Collected data entries:
= = = = =

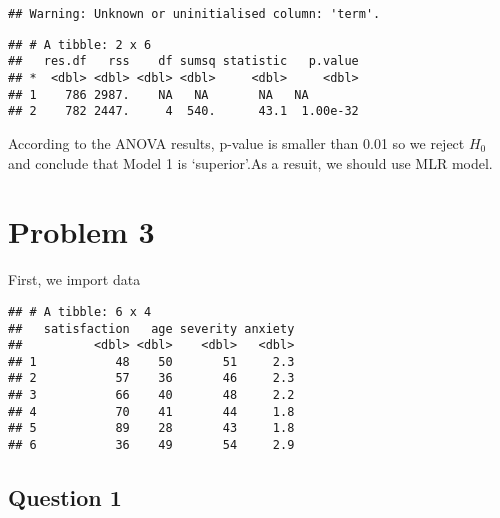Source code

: \documentclass[]{article}
\newenvironment{Shaded}{\begin{snugshade}}{\end{snugshade}}
\newcommand{\KeywordTok}[1]{\textcolor[rgb]{0.13,0.29,0.53}{\textbf{#1}}}
\newcommand{\DataTypeTok}[1]{\textcolor[rgb]{0.13,0.29,0.53}{#1}}
\newcommand{\StringTok}[1]{\textcolor[rgb]{0.31,0.60,0.02}{#1}}
\newcommand{\OperatorTok}[1]{\textcolor[rgb]{0.81,0.36,0.00}{\textbf{#1}}}
\newcommand{\NormalTok}[1]{#1}
\begin{document}
\begin{verbatim}
## Warning: Unknown or uninitialised column: 'term'.
\end{verbatim}

\begin{verbatim}
## # A tibble: 2 x 6
##   res.df   rss    df sumsq statistic   p.value
## *  <dbl> <dbl> <dbl> <dbl>     <dbl>     <dbl>
## 1    786 2987.    NA   NA       NA   NA       
## 2    782 2447.     4  540.      43.1  1.00e-32
\end{verbatim}

According to the ANOVA results, p-value is smaller than 0.01 so we
reject \(H_0\) and conclude that Model 1 is `superior'.As a resuit, we
should use MLR model.

\section{Problem 3}\label{problem-3}

First, we import data

\begin{Shaded}
\end{Shaded}

\begin{verbatim}
## # A tibble: 6 x 4
##   satisfaction   age severity anxiety
##          <dbl> <dbl>    <dbl>   <dbl>
## 1           48    50       51     2.3
## 2           57    36       46     2.3
## 3           66    40       48     2.2
## 4           70    41       44     1.8
## 5           89    28       43     1.8
## 6           36    49       54     2.9
\end{verbatim}

\subsection{Question 1}\label{question-1-2}
\end{document}

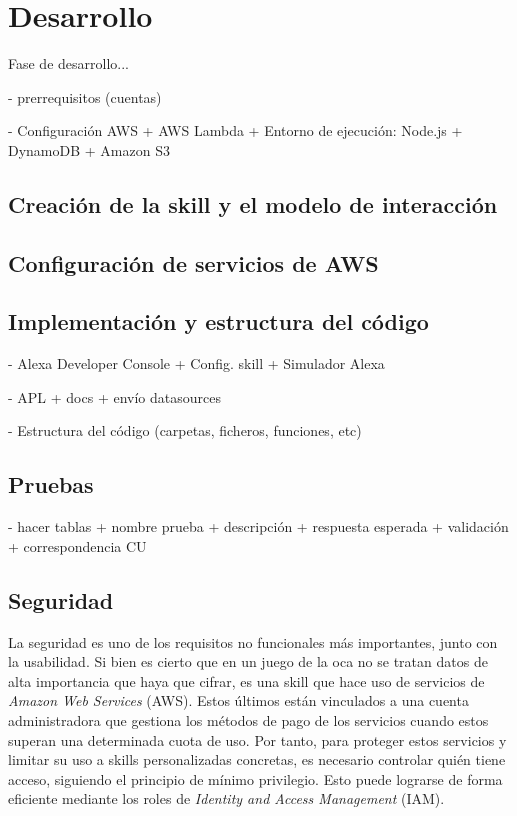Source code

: \section{Desarrollo}
Fase de desarrollo...

- prerrequisitos (cuentas)

- Configuración AWS
+ AWS Lambda
+ Entorno de ejecución: Node.js
+ DynamoDB
+ Amazon S3

\subsection{Creación de la skill y el modelo de interacción}

\subsection{Configuración de servicios de AWS}


\subsection{Implementación y estructura del código}



- Alexa Developer Console
+ Config. skill
+ Simulador Alexa

- APL
+ docs
+ envío datasources

- Estructura del código (carpetas, ficheros, funciones, etc)

\subsection{Pruebas}
- hacer tablas
+ nombre prueba
+ descripción
+ respuesta esperada
+ validación
+ correspondencia CU

\subsection{Seguridad}

La seguridad es uno de los requisitos no funcionales más importantes, junto con la usabilidad. Si bien es cierto que en un juego de la oca no se tratan datos de alta importancia que haya que cifrar, es una skill que hace uso de servicios de \textit{Amazon Web Services} (AWS). Estos últimos están vinculados a una cuenta administradora que gestiona los métodos de pago de los servicios cuando estos superan una determinada cuota de uso. Por tanto, para proteger estos servicios y limitar su uso a skills personalizadas concretas, es necesario controlar quién tiene acceso, siguiendo el principio de mínimo privilegio. Esto puede lograrse de forma eficiente mediante los roles de \textit{Identity and Access Management} (IAM).

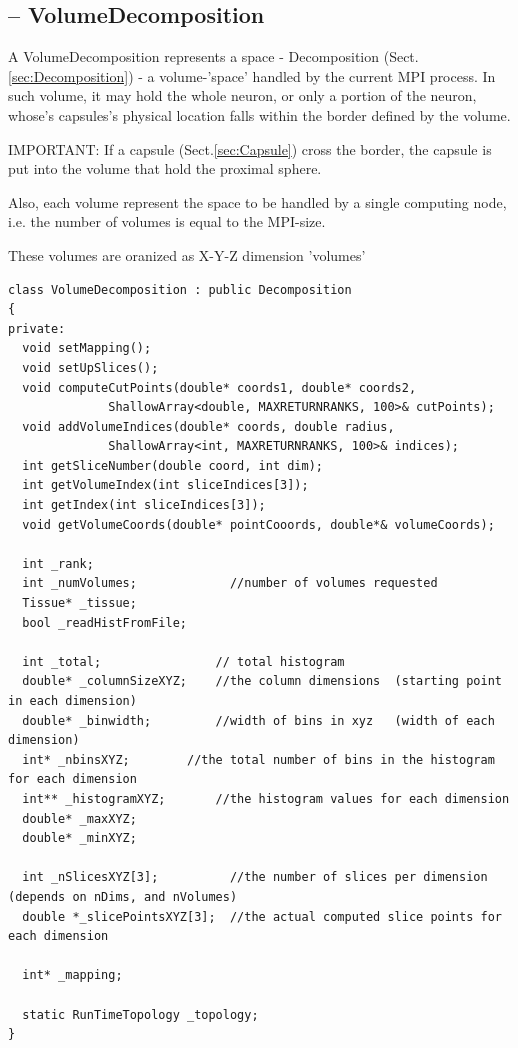 \subsection{-- VolumeDecomposition}
\label{sec:VolumeDecomposition}

 A VolumeDecomposition represents a space - Decomposition
 (Sect.\ref{sec:Decomposition}) - a volume-'space' handled by the current MPI
 process. In such volume, it may hold the whole neuron, or only a portion of the
 neuron, whose's capsules's physical location falls within the border defined by
 the volume.
 
 IMPORTANT: If a capsule (Sect.\ref{sec:Capsule}) cross the border, the capsule
 is put into the volume that hold the proximal sphere.
 
Also, each volume represent the space to be handled by a single computing node,
i.e. the number of volumes is equal to the MPI-size.
 
These volumes are oranized as X-Y-Z dimension 'volumes'
\begin{lstlisting}
class VolumeDecomposition : public Decomposition
{
private:
  void setMapping();
  void setUpSlices();
  void computeCutPoints(double* coords1, double* coords2, 
              ShallowArray<double, MAXRETURNRANKS, 100>& cutPoints);
  void addVolumeIndices(double* coords, double radius, 
              ShallowArray<int, MAXRETURNRANKS, 100>& indices);
  int getSliceNumber(double coord, int dim);
  int getVolumeIndex(int sliceIndices[3]);
  int getIndex(int sliceIndices[3]);
  void getVolumeCoords(double* pointCooords, double*& volumeCoords);
    
  int _rank;
  int _numVolumes;             //number of volumes requested
  Tissue* _tissue;
  bool _readHistFromFile;

  int _total;                // total histogram
  double* _columnSizeXYZ;    //the column dimensions  (starting point in each dimension)
  double* _binwidth;         //width of bins in xyz   (width of each dimension)
  int* _nbinsXYZ;	     //the total number of bins in the histogram for each dimension
  int** _histogramXYZ;       //the histogram values for each dimension
  double* _maxXYZ;
  double* _minXYZ;

  int _nSlicesXYZ[3];	       //the number of slices per dimension (depends on nDims, and nVolumes)
  double *_slicePointsXYZ[3];  //the actual computed slice points for each dimension

  int* _mapping;

  static RunTimeTopology _topology;
}
\end{lstlisting}

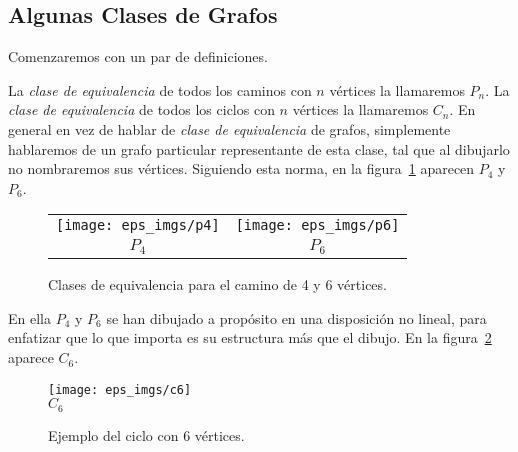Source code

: \subsection{Algunas Clases de Grafos}

Comenzaremos con un par de definiciones.

\begin{definicion}
La \emph{clase de equivalencia} de todos los caminos con $n$ vértices la llamaremos $P_n$. 
La \emph{clase de equivalencia} de todos los ciclos con $n$ vértices la llamaremos $C_n$.
En general en vez de hablar de \emph{clase de equivalencia} de grafos, simplemente hablaremos de un grafo particular representante de esta clase, tal que al dibujarlo no nombraremos sus vértices.
Siguiendo esta norma, en la figura~\ref{fig:paths} aparecen $P_4$ y $P_6$.
\begin{figure}[h!]
\centering
\begin{tabular}{cc}
\texttt{[image: eps\_imgs/p4]}\hspace*{3em} &  \texttt{[image: eps\_imgs/p6]} \\
$P_4$\hspace*{3em} & $P_6$
\end{tabular}
\caption{Clases de equivalencia para el camino de 4 y 6 vértices.}
\label{fig:paths}
\end{figure}
En ella $P_4$ y $P_6$ se han dibujado a propósito en una disposición no lineal, para enfatizar que lo que importa es su estructura más que el dibujo.
En la figura~\ref{fig:cycle} aparece $C_6$.
\begin{figure}[h!]
\centering
\texttt{[image: eps\_imgs/c6]}\\
$C_6$
\caption{Ejemplo del ciclo con 6 vértices.}
\label{fig:cycle}
\end{figure}
\end{definicion}

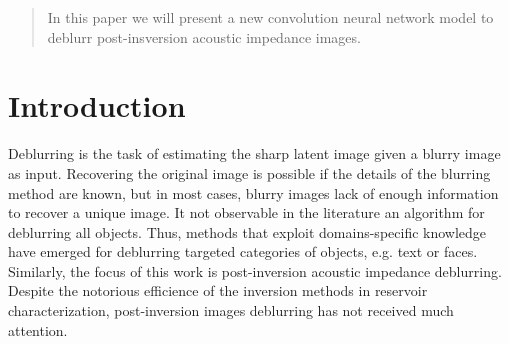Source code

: \documentclass[conference,compsoc]{IEEEtran}
\begin{document}




\maketitle

\begin{abstract}
In this paper we will present a new convolution neural network
model to deblurr post-insversion acoustic impedance images.

\end{abstract}





%
\IEEEpeerreviewmaketitle



\section{Introduction}
Deblurring is the task of estimating the sharp latent image
given a blurry image as input. Recovering the original image
is possible if the details of the blurring method are known, but
in most cases, blurry images lack of enough information
to recover a unique image. It not observable in the literature
an algorithm for deblurring all objects. Thus, methods that exploit
domains-specific knowledge have emerged for deblurring
targeted categories of objects, e.g. text or faces. Similarly,
the focus of this work is post-inversion acoustic impedance deblurring.
Despite the notorious efficience of the inversion methods in reservoir
characterization, post-inversion images deblurring has not
received much attention.
\end{document}
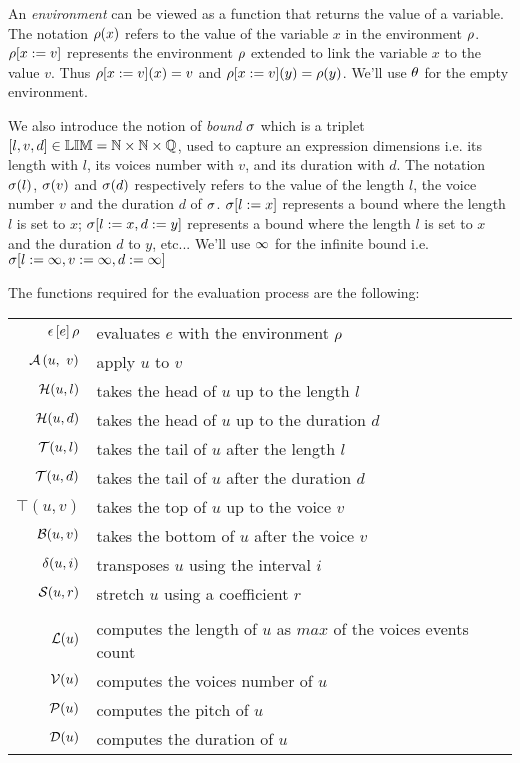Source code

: \documentclass[10pt,a4paper,frenchb]{article}
\begin{document}
An \emph{environment} can be viewed as a function that returns the value of a variable. The notation $\rho(x)$ refers to the value of the variable $x$ in the environment $\rho$. $\rho[x := v]$ represents the environment $\rho$ extended to link the variable $x$ to the value $v$. Thus $\rho[x := v](x) = v$ and $\rho[x := v](y) = \rho(y)$. We'll use $\theta $ for the empty environment.


We also introduce the notion of \emph{bound} $\sigma$ which is a triplet $[l, v, d] \in \mathbb{LIM} = \mathbb{N} \times \mathbb{N} \times \mathbb{Q}$, used to capture an expression dimensions i.e. its length with $l$, its voices number with $v$, and its duration with $d$. 
The notation $\sigma(l)$, $\sigma(v)$ and $\sigma(d)$ respectively refers to the value of the length $l$, the voice number $v$ and the duration $d$  of $\sigma$. $\sigma[l := x]$ represents a bound where the length $l$ is set to $x$; $\sigma[l := x, d:=y]$ represents a bound where the length $l$ is set to $x$ and the duration $d$ to $y$, etc... We'll use $\infty$ for the infinite bound i.e. $\sigma[l := \infty, v:= \infty, d:= \infty]$



The functions required for the evaluation process are the following:
\begin{center}
\begin{tabular}{rl}
 \hline
 $\epsilon\left[e\right]\rho$ 			& evaluates $e$ with the environment $\rho$ \\
 $\mathcal A\left(u,\ v\right)$ 		& apply $u$ to $v$ \\
 $\mathcal H(u,l)$ 				& takes the head of $u$ up to the length $l$ \\
 $\mathcal H(u,d)$ 				& takes the head of $u$ up to the duration $d$ \\
 $\mathcal T(u,l)$ 				& takes the tail of $u$ after the length $l$ \\
 $\mathcal T(u,d)$ 				& takes the tail of $u$ after the duration $d$ \\
 $\top(u,v)$ 				& takes the top of $u$ up to the voice $v$ \\
 $\mathcal B(u,v)$ 				& takes the bottom of $u$ after the voice $v$ \\
 $\delta(u,i)$ 		   		& transposes $u$ using the interval $i$ \\
 $\mathcal S(u,r)$ 			& stretch $u$ using a coefficient $r$ \\
\multicolumn{2}{c}{\dotfill{}} \\
 $\mathcal L(u)$ 				& computes the length of $u$ as $max$ of the voices events count \\
 $\mathcal V(u)$ 				& computes the voices number of $u$ \\
 $\mathcal P(u)$ 				& computes the pitch of $u$ \\
 $\mathcal D(u)$ 					& computes the duration of $u$ \\
 \hline
\end{tabular}
\end{center}
\end{document}
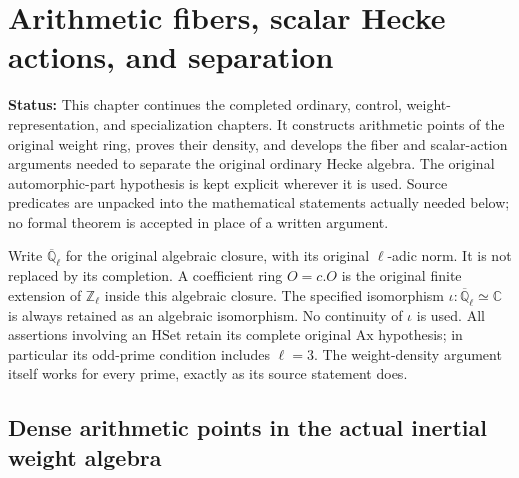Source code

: \documentclass[11pt,a4paper]{article}
\numberwithin{equation}{section}
\theoremstyle{remark}\newtheorem{remark}[theorem]{Remark}
\newcommand{\status}[1]{\textbf{Status:} #1}
\begin{document}
\section{Arithmetic fibers, scalar Hecke actions, and separation}
\label{sec:arithmetic-fibers-v43}

\status{This chapter continues the completed ordinary, control,
weight-representation, and specialization chapters.  It constructs
arithmetic points of the original weight ring, proves their density,
and develops the fiber and scalar-action arguments needed to separate
the original ordinary Hecke algebra.  The original automorphic-part
hypothesis is kept explicit wherever it is used.  Source predicates
are unpacked into the mathematical statements actually needed below;
no formal theorem is accepted in place of a written argument.}

Write $\overline{\mathbb Q}_\ell$ for the original algebraic closure,
with its original $\ell$-adic norm.  It is not replaced by its
completion.  A coefficient ring $O=c.O$ is the original finite
extension of $\mathbb Z_\ell$ inside this algebraic closure.  The
specified isomorphism $\iota:\overline{\mathbb Q}_\ell\simeq\mathbb C$
is always retained as an algebraic isomorphism.  No continuity of
$\iota$ is used.  All assertions involving an $\mathrm{HSet}$ retain
its complete original $\mathrm{Ax}$ hypothesis; in particular its
odd-prime condition includes $\ell=3$.  The weight-density argument
itself works for every prime, exactly as its source statement does.

\subsection{Dense arithmetic points in the actual inertial weight algebra}

\end{document}
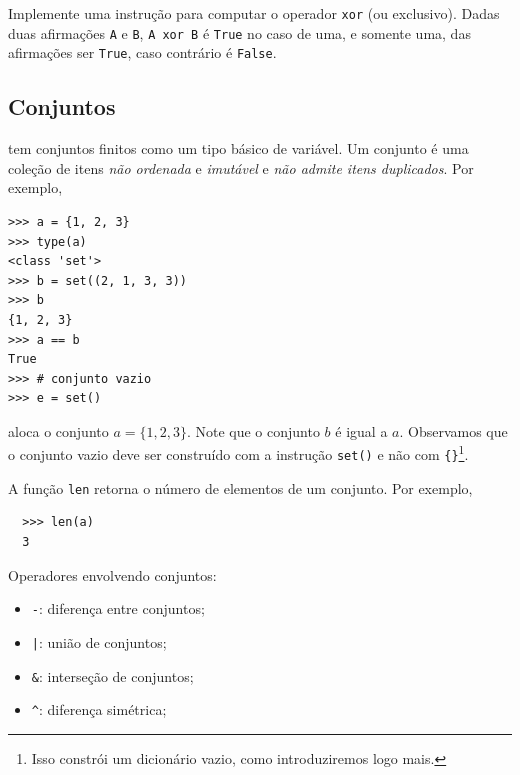 \documentclass[12pt]{article}
\begin{document}
\begin{exr}
  Implemente uma instrução para computar o operador \lstinline+xor+ (ou exclusivo). Dadas duas afirmações \lstinline+A+ e \lstinline+B+, \lstinline+A xor B+ é \lstinline+True+ no caso de uma, e somente uma, das afirmações ser \lstinline+True+, caso contrário é \lstinline+False+.
\end{exr}

\subsection{Conjuntos}

{\python} tem conjuntos finitos como um tipo básico de variável. Um conjunto é uma coleção de itens \emph{não ordenada} e \emph{imutável} e \emph{não admite itens duplicados}. Por exemplo,
\begin{lstlisting}
>>> a = {1, 2, 3}
>>> type(a)
<class 'set'>
>>> b = set((2, 1, 3, 3))
>>> b
{1, 2, 3}
>>> a == b
True
>>> # conjunto vazio
>>> e = set()
\end{lstlisting}
aloca o conjunto $a = \{1,2, 3\}$. Note que o conjunto $b$ é igual a $a$. Observamos que o conjunto vazio deve ser construído com a instrução \lstinline+set()+ e não com \lstinline+{}+\footnote{Isso constrói um dicionário vazio, como introduziremos logo mais.}.

\begin{obs}
  A função {\python} \lstinline+len+ retorna o número de elementos de um conjunto. Por exemplo,
  \begin{lstlisting}
  >>> len(a)
  3
  \end{lstlisting}
\end{obs}

Operadores envolvendo conjuntos:
\begin{itemize}
\item[] \lstinline+-+: diferença entre conjuntos;
\item[] \lstinline+|+: união de conjuntos;
\item[] \lstinline+&+: interseção de conjuntos;
\item[] \lstinline+^+: diferença simétrica;
\end{itemize}
\end{document}
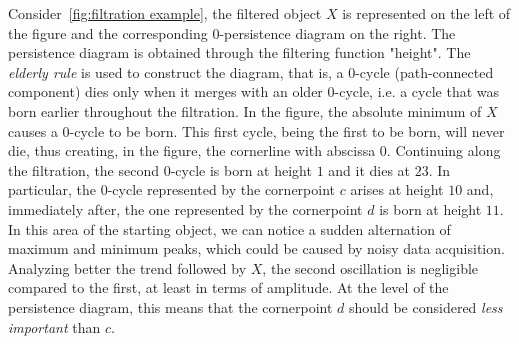 \documentclass[english, LaM, oneside, noexaminfo]{sapthesis}
\begin{document}
Consider~\cref{fig:filtration example}, the filtered object $X$ is represented on the left of the figure and the corresponding $0$-persistence diagram on the right. The persistence diagram is obtained through the filtering function "height". The \textit{elderly rule} is used to construct the diagram, that is, a $0$-cycle (path-connected component) dies only
when it merges with an older $0$-cycle, i.e. a cycle that was born earlier throughout the filtration. In the figure, the absolute minimum of $X$ causes a $0$-cycle to be born. This first cycle, being the first to be born, will never die, thus creating, in the figure, the cornerline with abscissa $0$. Continuing along the filtration, the second $0$-cycle is born at height $1$ and it dies at $23$. 
In particular, the $0$-cycle represented by the cornerpoint $c$ arises at height $10$ and, immediately after, the one represented by the cornerpoint $d$ is born at height $11$.
In this area of the starting object, we can notice a sudden alternation of maximum and minimum peaks, which could be caused by noisy data acquisition. Analyzing better the trend followed by $X$, the second oscillation is negligible compared to the first, at least in terms of amplitude.
At the level of the persistence diagram, this means that the cornerpoint $d$ should be considered \textit{less important} than $c$.


\end{document}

= = = = =

TASK: Copy out the range of lines above starting at the line with "fibers, scalar Hecke" and ending at the line with "are unpacked into", exactly and including both.

ANSWER FOR THE TASK:
\section{Arithmetic fibers, scalar Hecke actions, and separation}
\label{sec:arithmetic-fibers-v43}

\status{This chapter continues the completed ordinary, control,
weight-representation, and specialization chapters.  It constructs
arithmetic points of the original weight ring, proves their density,
and develops the fiber and scalar-action arguments needed to separate
the original ordinary Hecke algebra.  The original automorphic-part
hypothesis is kept explicit wherever it is used.  Source predicates
are unpacked into the mathematical statements actually needed below;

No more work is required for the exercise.